Before jumping over to the “eight call rule”, let’s find out about the roles and responsibilities of an investment banker and how to be successful in this industry.
Role of an Investment Banker
Investment bankers are essentially financial advisors who guide their clients on profitable investment avenues and help them achieve their desired financial goal. The role of an investment banker is multi-faceted and involved a lot of things. The role also varies depending upon the type of organisation and the nature of the investment bank.
An investment bank can be broadly categorised in two categories; the buy-side firm and the sell-side firm.
At the core of sell-side investment banks lies the role of raising capital for clients from the market by issuing either equity or debt securities. Investment bankers help a great deal to companies who are looking to launch their Initial Public Offer (IPO) and raise capital from the market by issuing shares of the firm.
The buy-side investment banking activities include managing pension funds, mutual funds, hedge fund, institutional investors, etc. The primary goal is to maximise the wealth of the client by finding profitable investment opportunities after assessing the risk appetite. The buy-side investment bankers are in contact with sell-side investment bankers to facilitate investment. This helps to channel the funds in the market.
How to be successful in the investment banking industry?
The investment banking industry is known for its magnificent lifestyle and fat cheques. People on the outside are often unaware of the efforts and dedication it takes to be a successful investment banker.
Most of the young and aspiring college graduates are lured in by the outside glamour, knowing very little of the work that goes into making it big in this industry.
The title of an investment banker sets you apart from the crowd in the sense that you have access to high-profile individuals and confidential valuable information. Being successful in the Investment banking industry takes more than just good financial acumen and technical skills. You have to hone your soft skills and network with high-profile individuals and make your mark.
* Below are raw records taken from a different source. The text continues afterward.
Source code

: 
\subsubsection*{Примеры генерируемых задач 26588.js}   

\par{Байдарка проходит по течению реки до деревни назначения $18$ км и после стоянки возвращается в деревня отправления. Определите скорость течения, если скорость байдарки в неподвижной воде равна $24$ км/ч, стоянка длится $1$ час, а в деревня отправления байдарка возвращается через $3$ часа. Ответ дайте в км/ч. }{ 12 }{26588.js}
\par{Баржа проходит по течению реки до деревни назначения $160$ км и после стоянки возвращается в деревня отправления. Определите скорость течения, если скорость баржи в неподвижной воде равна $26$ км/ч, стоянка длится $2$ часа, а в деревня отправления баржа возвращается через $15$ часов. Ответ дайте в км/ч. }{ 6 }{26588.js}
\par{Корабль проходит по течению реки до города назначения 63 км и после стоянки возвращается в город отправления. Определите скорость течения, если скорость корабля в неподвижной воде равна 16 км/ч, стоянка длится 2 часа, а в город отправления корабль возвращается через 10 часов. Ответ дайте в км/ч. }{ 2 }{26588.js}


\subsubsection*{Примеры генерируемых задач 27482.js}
You have to manage multiple aspects of the job that includes conducting research meeting new prospects, closing deals, etc.
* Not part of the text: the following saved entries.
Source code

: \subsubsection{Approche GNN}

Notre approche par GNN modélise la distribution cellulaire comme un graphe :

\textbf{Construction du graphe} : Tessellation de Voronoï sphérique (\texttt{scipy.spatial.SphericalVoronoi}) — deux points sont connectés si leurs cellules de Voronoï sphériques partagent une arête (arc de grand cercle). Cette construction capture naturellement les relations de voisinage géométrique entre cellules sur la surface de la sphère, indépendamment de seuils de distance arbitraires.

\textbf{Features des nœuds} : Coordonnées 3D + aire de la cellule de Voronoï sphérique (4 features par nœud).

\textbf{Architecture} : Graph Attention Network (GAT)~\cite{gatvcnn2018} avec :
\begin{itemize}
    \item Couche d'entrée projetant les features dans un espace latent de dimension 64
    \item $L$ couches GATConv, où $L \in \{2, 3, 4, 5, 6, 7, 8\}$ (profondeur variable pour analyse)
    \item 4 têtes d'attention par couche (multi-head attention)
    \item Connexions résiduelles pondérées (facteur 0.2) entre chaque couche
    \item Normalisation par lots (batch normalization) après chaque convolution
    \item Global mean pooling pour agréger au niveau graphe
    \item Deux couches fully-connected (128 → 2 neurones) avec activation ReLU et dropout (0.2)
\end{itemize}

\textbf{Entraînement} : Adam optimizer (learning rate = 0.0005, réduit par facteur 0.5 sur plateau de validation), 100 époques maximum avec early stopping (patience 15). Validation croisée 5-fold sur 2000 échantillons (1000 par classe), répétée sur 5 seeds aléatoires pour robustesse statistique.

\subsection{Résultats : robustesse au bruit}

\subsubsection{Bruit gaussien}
Experts over the year have experimented with a rule that has resulted in successful breakthroughs in the Investment banking segment. It is popularly known as the “Eight-Call Rule”. Let’s dig deeper to find out what it entails.
The “Eight-Call Rule”
A big part of an investment banker’s role entails reaching new clients to expand the business. Arranging a meet with new clients involves a lot of cold calling and emailing before finally getting the consent. Cold calling new contacts are not very effective and often lead to disappointment. So what can you do to reach new prospects? Well, the short answer to this question is perseverance and patience and the long answer is the “Eight-Call Rule”.
Investment banking professionals at an Atlanta based Investment bank have found an effective strategy that has shown profitable outcomes. It has helped them reach new prospects strategically. The story behind the eight-call rule is very interesting. Investment banks have always logged all contacts with a prospective client; the twist here is that they have started leveraging data to obtain valuable insights.
This data scrutiny helped the investment banks to find the sweet spot for reaching new prospects; they got the magical number, which was ‘8’! As per historical records, it takes eight cold calls to reach a prospective client. Another important insight revealed from using data was the average number of calls for reaching an investor. Three was the lucky number here. However, it was not necessarily limited to phone calls. Other touchpoints like mail and messaging were also included in this.